— Вот теперь мы можем говорить на равных правах. Я пришел не оскорблять вашу светлость, а предложить вам средство отомстить за оскорбление.
   — Отомстить? — воскликнул герцог. — В нынешнем моем состоянии духа для меня пет ничего сладостнее этого слова. Я жажду мести, я стремлюсь к мести, я готов умереть, чтобы отомстить. Черт бы меня побрал! — продолжал он почти в исступлении, безостановочно шагая взад и вперед по комнате. — Я старался изгнать из моей памяти этот отказ тысячью разных глупостей — думал, что никто о нем не знает. Но он известен, причем именно тебе, самому заядлому распространителю придворных сплетен. Кристиан, честь Вильерса в твоих руках! Говори, исчадье лжи и обмана, кому обещаешь ты отомстить? Говори! И если твои слова совпадут с моими желаниями, я охотно заключу с тобой договор, так же как и с самим сатаною, твоим господином.

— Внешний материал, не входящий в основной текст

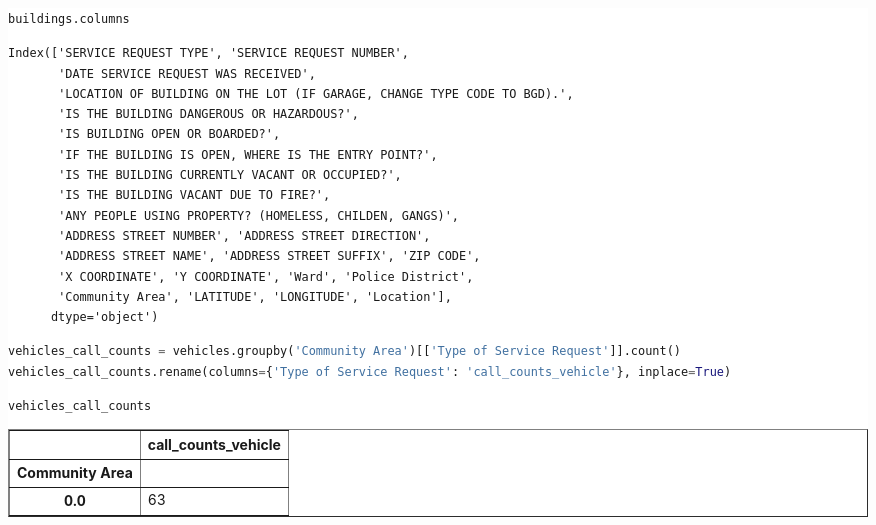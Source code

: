 


```python
buildings.columns
```




    Index(['SERVICE REQUEST TYPE', 'SERVICE REQUEST NUMBER',
           'DATE SERVICE REQUEST WAS RECEIVED',
           'LOCATION OF BUILDING ON THE LOT (IF GARAGE, CHANGE TYPE CODE TO BGD).',
           'IS THE BUILDING DANGEROUS OR HAZARDOUS?',
           'IS BUILDING OPEN OR BOARDED?',
           'IF THE BUILDING IS OPEN, WHERE IS THE ENTRY POINT?',
           'IS THE BUILDING CURRENTLY VACANT OR OCCUPIED?',
           'IS THE BUILDING VACANT DUE TO FIRE?',
           'ANY PEOPLE USING PROPERTY? (HOMELESS, CHILDEN, GANGS)',
           'ADDRESS STREET NUMBER', 'ADDRESS STREET DIRECTION',
           'ADDRESS STREET NAME', 'ADDRESS STREET SUFFIX', 'ZIP CODE',
           'X COORDINATE', 'Y COORDINATE', 'Ward', 'Police District',
           'Community Area', 'LATITUDE', 'LONGITUDE', 'Location'],
          dtype='object')




```python
vehicles_call_counts = vehicles.groupby('Community Area')[['Type of Service Request']].count()
vehicles_call_counts.rename(columns={'Type of Service Request': 'call_counts_vehicle'}, inplace=True)
```


```python
vehicles_call_counts
```




<div>
<style scoped>
    .dataframe tbody tr th:only-of-type {
        vertical-align: middle;
    }

    .dataframe tbody tr th {
        vertical-align: top;
    }

    .dataframe thead th {
        text-align: right;
    }
</style>
<table border="1" class="dataframe">
  <thead>
    <tr style="text-align: right;">
      <th></th>
      <th>call_counts_vehicle</th>
    </tr>
    <tr>
      <th>Community Area</th>
      <th></th>
    </tr>
  </thead>
  <tbody>
    <tr>
      <th>0.0</th>
      <td>63</td>
    </tr>
    <tr>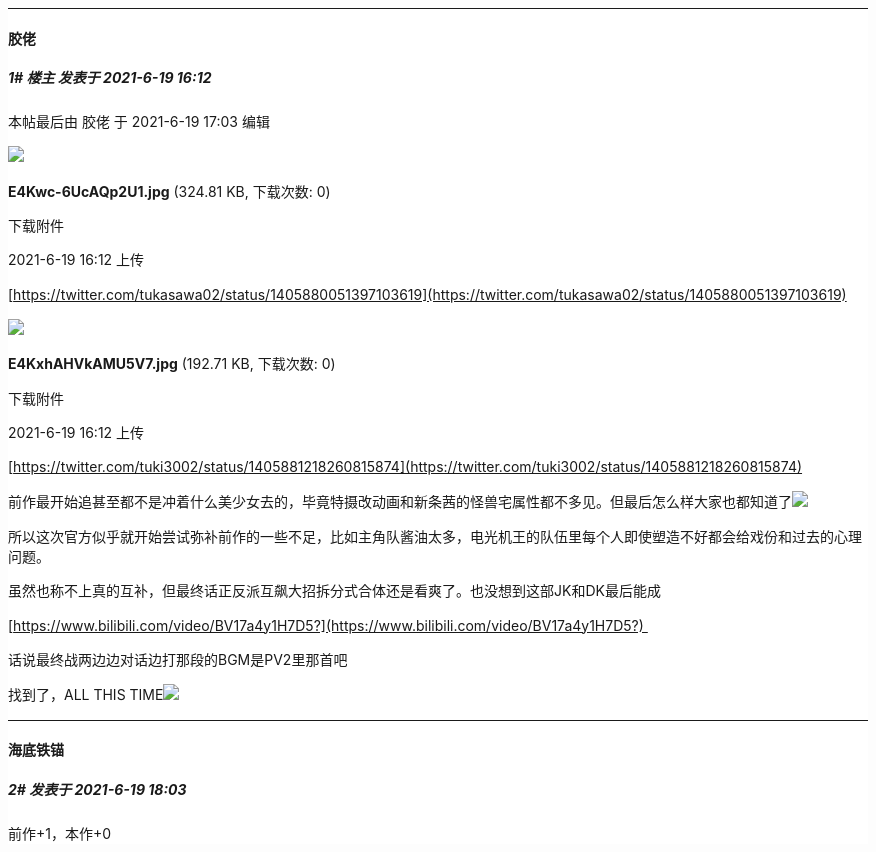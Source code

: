 

*****

####  胶佬  
##### 1#       楼主       发表于 2021-6-19 16:12


 本帖最后由 胶佬 于 2021-6-19 17:03 编辑 


<img src="https://img.saraba1st.com/forum/202106/19/161234dl4ffax4a4sxfsbs.jpg" referrerpolicy="no-referrer">


<strong>E4Kwc-6UcAQp2U1.jpg</strong> (324.81 KB, 下载次数: 0)

下载附件

2021-6-19 16:12 上传


[https://twitter.com/tukasawa02/status/1405880051397103619](https://twitter.com/tukasawa02/status/1405880051397103619)


<img src="https://img.saraba1st.com/forum/202106/19/161246sv5iz05jinjng5q3.jpg" referrerpolicy="no-referrer">


<strong>E4KxhAHVkAMU5V7.jpg</strong> (192.71 KB, 下载次数: 0)

下载附件

2021-6-19 16:12 上传


[https://twitter.com/tuki3002/status/1405881218260815874](https://twitter.com/tuki3002/status/1405881218260815874)


前作最开始追甚至都不是冲着什么美少女去的，毕竟特摄改动画和新条茜的怪兽宅属性都不多见。但最后怎么样大家也都知道了<img src="https://static.saraba1st.com/image/smiley/face2017/004.gif" referrerpolicy="no-referrer">


所以这次官方似乎就开始尝试弥补前作的一些不足，比如主角队酱油太多，电光机王的队伍里每个人即使塑造不好都会给戏份和过去的心理问题。


虽然也称不上真的互补，但最终话正反派互飙大招拆分式合体还是看爽了。也没想到这部JK和DK最后能成

[https://www.bilibili.com/video/BV17a4y1H7D5?](https://www.bilibili.com/video/BV17a4y1H7D5?)         


话说最终战两边边对话边打那段的BGM是PV2里那首吧


找到了，ALL THIS TIME<img src="https://static.saraba1st.com/image/smiley/face2017/068.png" referrerpolicy="no-referrer">


*****

####  海底铁锚  
##### 2#       发表于 2021-6-19 18:03


前作+1，本作+0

   — В своих условиях, — сказал Кристиан, — я не буду столь неразумен, как этот старый богоотступник. Я пообещаю вашей светлости, как сделал бы это он, процветании в земной юдоли и отмщение — его излюбленный способ совращать верующих, — но предоставлю вам самим изыскивать возможность спасения вашей души.
   Герцог устремил на пего задумчивый и печальный взгляд.
   — Хотел бы я, Кристиан, — сказал он, — по одному лишь выражению твоего лица попять, какое дьявольское мщение ты мне предлагаешь!
   — Попробуйте догадаться, ваша светлость, — ответил Кристиан, спокойно улыбаясь.
   — Нет, — возразил герцог после минутного молчания, во время которого он пытливо вглядывался в лицо своего собеседника. — Ты такой лицемер, что твои подлые черты и ясные серые глаза могут одинаково скрывать и государственную измену и мелкое воровство, более для тебя подходящее.
   — Государственную измену, милорд? — повторил Кристиан. — Вы ближе к догадке, чем можете предположить. Я восхищен проницательностью вашей светлости.
   — Государственная измена! — отозвался герцог. — Кто осмеливается предлагать мне участвовать в таком преступлении?
   — Если это слово пугает вас, милорд, можете заменить его мщением — мщением клике министров, которые расстроили ваши планы, несмотря на ваш ум и доверие короля. Мщение Арлингтону, Ормонду, самому Карлу!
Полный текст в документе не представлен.